We will begin with the case of Railroad Company v. Kassen, 49 O. S., page 230. In that case a passenger fell from the rear of a train onto the tracks and was left there in a helpless condition. A train following some two hours later killed him while he was still on the track.
The doctrine of last chance was successfully relied upon in that case for recovery. The first syllabus is as follows:
“It is a well settled rule of the law of negligence, that the plaintiff may recover, notwithstanding his own negligence exposed him to the risk of the injury of which he complains, if the defendant, after he became aware, or ought to have become aware, of the plaintiff’s danger, failed to use ordinary care to avoid injuring him, and he was thereby injured.”
The unfortunate part of that syllabus is the use of the words “ought to have become aware.” The facts of the *109case are that the defendant company was aware that the injured man was on the track. This knowledge was in the possession of the trainmen of the train from which he fell. The operators of the train which injured him, were in no wise negligent in not seeing him on the track, but the negligence of the defendant consisted in its knowledge of his dangerous position and the failure to remove him, or send a warning to the second train that the man was in a dangerous position.
The phrase “ought to have become aware,” therefore means, in this case, not that the engineer and firemen of the second train ought to have seen him, but that they ought to have become aware of his position by information previously communicated to them. The language employed in the third paragraph of the syllabus omits altogether the phrase “ought to have become aware,” and only •charges liability on the defendant after becoming aware of the danger.
The next case is that of the Erie Railroad Company et al. v. McCormick, etc., 69 O. S., page 45.
In that case the court clearly points out the limitation of the Kassen case, and announces the rule of law in the third syllabus, as follows:
“In an action against a railroad company by one who, by his own fault is upon its tracks and in a place of danger, to recover for a personal injury caused by the failure of its employes operating one of its trains to exercise due care after knowledge of his peril, it is necessary to show actual knowledge imputable to the company.”

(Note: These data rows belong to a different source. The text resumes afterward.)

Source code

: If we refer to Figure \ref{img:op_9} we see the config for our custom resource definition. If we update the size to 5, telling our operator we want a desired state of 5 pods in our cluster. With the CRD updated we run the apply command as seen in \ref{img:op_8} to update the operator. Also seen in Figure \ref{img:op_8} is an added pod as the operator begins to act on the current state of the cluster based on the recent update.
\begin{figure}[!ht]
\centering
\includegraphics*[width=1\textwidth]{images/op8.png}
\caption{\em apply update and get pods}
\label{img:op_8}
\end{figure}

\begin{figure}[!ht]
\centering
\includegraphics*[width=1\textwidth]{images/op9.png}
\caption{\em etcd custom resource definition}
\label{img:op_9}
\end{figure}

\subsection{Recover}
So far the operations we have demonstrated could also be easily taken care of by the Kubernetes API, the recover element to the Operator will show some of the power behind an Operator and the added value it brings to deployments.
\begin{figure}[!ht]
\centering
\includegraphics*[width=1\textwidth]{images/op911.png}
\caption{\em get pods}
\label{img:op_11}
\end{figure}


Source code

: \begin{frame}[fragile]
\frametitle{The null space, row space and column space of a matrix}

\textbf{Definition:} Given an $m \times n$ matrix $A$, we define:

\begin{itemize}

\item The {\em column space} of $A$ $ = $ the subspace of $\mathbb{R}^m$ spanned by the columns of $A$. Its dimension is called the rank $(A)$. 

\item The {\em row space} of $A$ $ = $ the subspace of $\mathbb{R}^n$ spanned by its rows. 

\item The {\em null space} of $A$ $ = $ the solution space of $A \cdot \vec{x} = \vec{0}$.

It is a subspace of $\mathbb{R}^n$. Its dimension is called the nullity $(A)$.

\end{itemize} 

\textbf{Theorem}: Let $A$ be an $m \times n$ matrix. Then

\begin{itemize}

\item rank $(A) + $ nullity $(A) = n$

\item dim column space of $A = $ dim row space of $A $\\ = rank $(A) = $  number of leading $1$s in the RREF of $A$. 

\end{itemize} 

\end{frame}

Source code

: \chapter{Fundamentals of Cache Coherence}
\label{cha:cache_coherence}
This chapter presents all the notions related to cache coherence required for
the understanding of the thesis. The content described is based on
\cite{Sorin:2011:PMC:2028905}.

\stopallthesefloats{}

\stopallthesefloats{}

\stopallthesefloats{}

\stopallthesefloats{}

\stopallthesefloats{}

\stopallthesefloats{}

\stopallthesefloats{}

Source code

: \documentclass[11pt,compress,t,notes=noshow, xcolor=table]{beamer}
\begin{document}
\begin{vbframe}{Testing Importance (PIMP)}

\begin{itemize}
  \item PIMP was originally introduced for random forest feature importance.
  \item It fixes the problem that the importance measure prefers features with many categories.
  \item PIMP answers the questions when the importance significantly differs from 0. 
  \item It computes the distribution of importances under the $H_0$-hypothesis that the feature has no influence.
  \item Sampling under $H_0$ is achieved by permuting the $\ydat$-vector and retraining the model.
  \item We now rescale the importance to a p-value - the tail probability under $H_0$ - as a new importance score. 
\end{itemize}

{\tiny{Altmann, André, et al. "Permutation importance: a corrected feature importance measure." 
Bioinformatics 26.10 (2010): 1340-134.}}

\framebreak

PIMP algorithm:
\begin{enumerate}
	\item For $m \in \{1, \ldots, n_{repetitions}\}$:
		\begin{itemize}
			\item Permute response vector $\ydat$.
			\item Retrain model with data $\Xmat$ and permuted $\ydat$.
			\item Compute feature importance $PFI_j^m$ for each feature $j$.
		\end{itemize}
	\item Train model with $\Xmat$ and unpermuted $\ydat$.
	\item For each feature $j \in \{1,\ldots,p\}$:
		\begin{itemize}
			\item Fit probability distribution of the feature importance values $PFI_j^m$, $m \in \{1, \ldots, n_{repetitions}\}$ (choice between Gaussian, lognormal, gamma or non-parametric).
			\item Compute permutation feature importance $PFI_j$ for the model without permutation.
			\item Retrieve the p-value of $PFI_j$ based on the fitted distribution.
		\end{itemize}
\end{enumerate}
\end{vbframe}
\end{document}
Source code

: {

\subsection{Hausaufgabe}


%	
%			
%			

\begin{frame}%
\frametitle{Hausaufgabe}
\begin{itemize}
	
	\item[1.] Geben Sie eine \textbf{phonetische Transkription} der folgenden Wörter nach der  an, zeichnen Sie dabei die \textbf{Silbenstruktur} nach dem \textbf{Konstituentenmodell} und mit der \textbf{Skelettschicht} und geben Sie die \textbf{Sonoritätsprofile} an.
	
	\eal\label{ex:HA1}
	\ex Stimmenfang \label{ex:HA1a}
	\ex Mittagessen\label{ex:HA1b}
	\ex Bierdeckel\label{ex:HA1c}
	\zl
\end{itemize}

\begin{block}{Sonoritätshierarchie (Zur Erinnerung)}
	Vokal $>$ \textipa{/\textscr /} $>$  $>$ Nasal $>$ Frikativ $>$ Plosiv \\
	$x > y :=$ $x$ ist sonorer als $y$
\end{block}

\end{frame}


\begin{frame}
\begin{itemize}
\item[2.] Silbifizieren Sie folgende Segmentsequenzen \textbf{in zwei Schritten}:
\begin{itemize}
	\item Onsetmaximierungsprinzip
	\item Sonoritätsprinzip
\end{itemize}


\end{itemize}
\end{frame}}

At the trial of this case the court instructed the jury that the company would be liable if the engineer ought, by the exercise of ordinary care, to have seen the deceased in his perilous position, and could by the exercise of ordinary care have avoided the collision. This charge was disapproved by the Supreme Court.
On page 53 the court announces the following rule:
“The concrete rule upon the subject is, that if one is upon the track of a railway company by his own fault and in peril of which he is unconscious, or from which he cannot escape, and these facts and conditions are actually known by the engineer, it is his duty to exercise all rea*110sonable care to avoid the infliction of injury. It does not impose the duty to exercise care to discover that one so upon the track is in a place of danger, but it does impose a duty to be exercised upon actual discovery. No matter if the rule did originate in considerations of humanity, it is an established rule of the law which does not unreasonably interfere with the rapid movements of trains, nor is it ordinarily difficult of application if earnest and impartial efforts are made to apply it according to its terms and obvious import.”
It is true that in this case the injured man was an employe on a bridge, where there was no duty devolving upon the engineer to look for him, but we hope later to show that is not material.
The next case is Drown v. Northern Ohio Traction Company, 76 O. S., page 234. The second syllabus being as follows:
“The doctrine of ‘last chance,’ as formulated in Railroad Co. v. Kassen, 49 O. S., 230, paragraph one of syllabus, does not apply where the plaintiff has been negligent, and his negligence continues, and, concurrently with the negligence of the defendant, directly contributes to produce the injury; it applies only where there is negligence of the defendant subsequent to, and not contemporaneous with, negligence by the plaintiff so that the negligence of defendant is clearly the proximate cause of the injury, and that of the plaintiff the remote cause.”
At page 247, the court employs the following language:
“This doctrine is logically irreconcilable with the doctrine of contributory negligence, and accordingly it has been vigorously criticised and warmly defended. Probably, as in many such controversies, the truth lies in middle ground; but it is certain that the rule is applicable only in exceptional cases, and the prevalent habit of incorporating it in almost every charge to the jury in negligence cases, in connection with, and often as a part of, instructions upon the subject of contributory negligence, is misleading and dangerous.
“This confusion seems to arise either from misapprehension of the .law or a want of definite thinking. T1'-' doctrine of the ‘last chance’ has been clearly defined by a well-known text-writer as follows:
“ ‘Although a person comes upon the track negligently, yet if the servants of the railway company, after they see his danger, can avoid injuring him, they are bound to do *111so. And, according to the better view with reference to injuries to travelers at highway crossings — as distinguished from injuries to trespassers and bare licensees upon railway tracks at places where they have no legal right to be — the servants of the railway company are bound to keep a vigilant lookout in front of advancing engines or trains, to the end of discovering persons exposed to danger on highway crossings; and the railway company will be liable for running over them if, by maintaining such a lookout and by using reasonable care and exertion to check or stop its trains, it could avoid injury to them.’ (2 Thompson, Negligence, Sec. 1629.)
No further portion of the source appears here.